# [PROBLEM DESCRIPTION]
Your answer must be an exact copy of the records below, with every picture left out.

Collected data
● ● ● ● ● ● ●

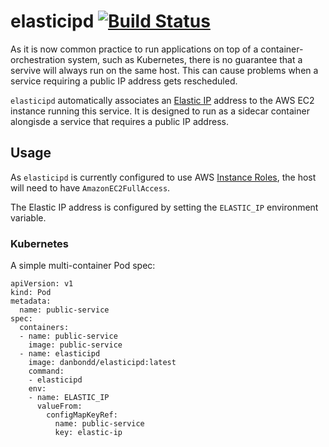 # elasticipd [![Build Status](https://travis-ci.org/syscll/elasticipd.svg?branch=master)](https://travis-ci.org/syscll/elasticipd)

As it is now common practice to run applications on top of a container-orchestration system, such as Kubernetes, there is no guarantee that a servive will always run on the same host. This can cause problems when a service requiring a public IP address gets rescheduled.

`elasticipd` automatically associates an [Elastic IP](https://docs.aws.amazon.com/AWSEC2/latest/UserGuide/elastic-ip-addresses-eip.html) address to the AWS EC2 instance running this service. It is designed to run as a sidecar container alongisde a service that requires a public IP address.

## Usage

As `elasticipd` is currently configured to use AWS [Instance Roles](https://docs.aws.amazon.com/AWSEC2/latest/UserGuide/iam-roles-for-amazon-ec2.html), the host will need to have `AmazonEC2FullAccess`.

The Elastic IP address is configured by setting the `ELASTIC_IP` environment variable.

### Kubernetes

A simple multi-container Pod spec:

```
apiVersion: v1
kind: Pod
metadata:
  name: public-service
spec:
  containers:
  - name: public-service
    image: public-service
  - name: elasticipd
    image: danbondd/elasticipd:latest
    command:
    - elasticipd
    env:
    - name: ELASTIC_IP
      valueFrom:
        configMapKeyRef:
          name: public-service
          key: elastic-ip
```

● ● ● ● ● ● ●

# [FINISHED EXERCISE]
 # elasticipd [![Build Status](https://travis-ci.org/syscll/elasticipd.svg?branch=master)](https://travis-ci.org/syscll/elasticipd)

As it is now common practice to run applications on top of a container-orchestration system, such as Kubernetes, there is no guarantee that a servive will always run on the same host. This can cause problems when a service requiring a public IP address gets rescheduled.

`elasticipd` automatically associates an [Elastic IP](https://docs.aws.amazon.com/AWSEC2/latest/UserGuide/elastic-ip-addresses-eip.html) address to the AWS EC2 instance running this service. It is designed to run as a sidecar container alongisde a service that requires a public IP address.

## Usage

As `elasticipd` is currently configured to use AWS [Instance Roles](https://docs.aws.amazon.com/AWSEC2/latest/UserGuide/iam-roles-for-amazon-ec2.html), the host will need to have `AmazonEC2FullAccess`.

The Elastic IP address is configured by setting the `ELASTIC_IP` environment variable.

### Kubernetes

A simple multi-container Pod spec:

```
apiVersion: v1
kind: Pod
metadata:
  name: public-service
spec:
  containers:
  - name: public-service
    image: public-service
  - name: elasticipd
    image: danbondd/elasticipd:latest
    command:
    - elasticipd
    env:
    - name: ELASTIC_IP
      valueFrom:
        configMapKeyRef:
          name: public-service
          key: elastic-ip
```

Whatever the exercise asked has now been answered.